- [Exercise brief]:
Repeat the records in full. No pictures belong in the copy.

[Records from a dataset]

________________________________________

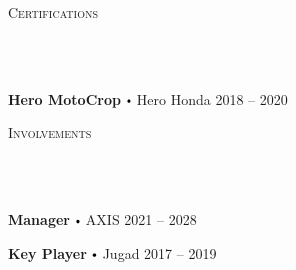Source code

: \documentclass{article}
\newcommand{\lineunder}{
      \vspace*{-8pt} \\ \hspace*{-18pt} 
      \hrulefill \\
      }
\newcommand{\header}[1]{{
      \hspace*{-15pt}\vspace*{6pt} \textsc{#1}} \vspace*{-6pt} 
      \lineunder
      }
\renewcommand{\labelitemi}{
      $\vcenter{\hbox{\tiny$\bullet$}}$\hspace*{3pt}
      }
\renewcommand{\labelitemii}{
      $\vcenter{\hbox{\tiny$\bullet$}}$\hspace*{-3pt}
      }
\newenvironment{bullet-list-major}{
        \begin{list}{\labelitemii}{\setlength\leftmargin{3pt} 
        \topsep 0pt \itemsep -2pt}}{\vspace*{4pt}\end{list}
        }
\begin{document}
    \vspace*{4pt}%
    \header{Certifications}
    {
      \begin{bullet-list-major}
      \item \textbf{Hero MotoCrop} \labelitemi Hero Honda \hfill 2018 -- 2020
      \end{bullet-list-major}
      }
    \vspace*{4pt}%
    \header{Involvements}
    {

      \begin{bullet-list-major}
      \item \textbf{Manager} \labelitemi AXIS \hfill 2021 -- 2028
      
      \end{bullet-list-major}
      


      \begin{bullet-list-major}
      \item \textbf{Key Player} \labelitemi Jugad \hfill 2017 -- 2019
      
      \end{bullet-list-major}
      }
    
\end{document}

________________________________________

- [Result for this task]:
Source code

: \documentclass{article}
\newcommand{\lineunder}{
      \vspace*{-8pt} \\ \hspace*{-18pt} 
      \hrulefill \\
      }
\newcommand{\header}[1]{{
      \hspace*{-15pt}\vspace*{6pt} \textsc{#1}} \vspace*{-6pt} 
      \lineunder
      }
\renewcommand{\labelitemi}{
      $\vcenter{\hbox{\tiny$\bullet$}}$\hspace*{3pt}
      }
\renewcommand{\labelitemii}{
      $\vcenter{\hbox{\tiny$\bullet$}}$\hspace*{-3pt}
      }
\newenvironment{bullet-list-major}{
        \begin{list}{\labelitemii}{\setlength\leftmargin{3pt} 
        \topsep 0pt \itemsep -2pt}}{\vspace*{4pt}\end{list}
        }
\begin{document}
    \vspace*{4pt}%
    \header{Certifications}
    {
      \begin{bullet-list-major}
      \item \textbf{Hero MotoCrop} \labelitemi Hero Honda \hfill 2018 -- 2020
      \end{bullet-list-major}
      }
    \vspace*{4pt}%
    \header{Involvements}
    {

      \begin{bullet-list-major}
      \item \textbf{Manager} \labelitemi AXIS \hfill 2021 -- 2028
      
      \end{bullet-list-major}
      


      \begin{bullet-list-major}
      \item \textbf{Key Player} \labelitemi Jugad \hfill 2017 -- 2019
      
      \end{bullet-list-major}
      }
    
\end{document}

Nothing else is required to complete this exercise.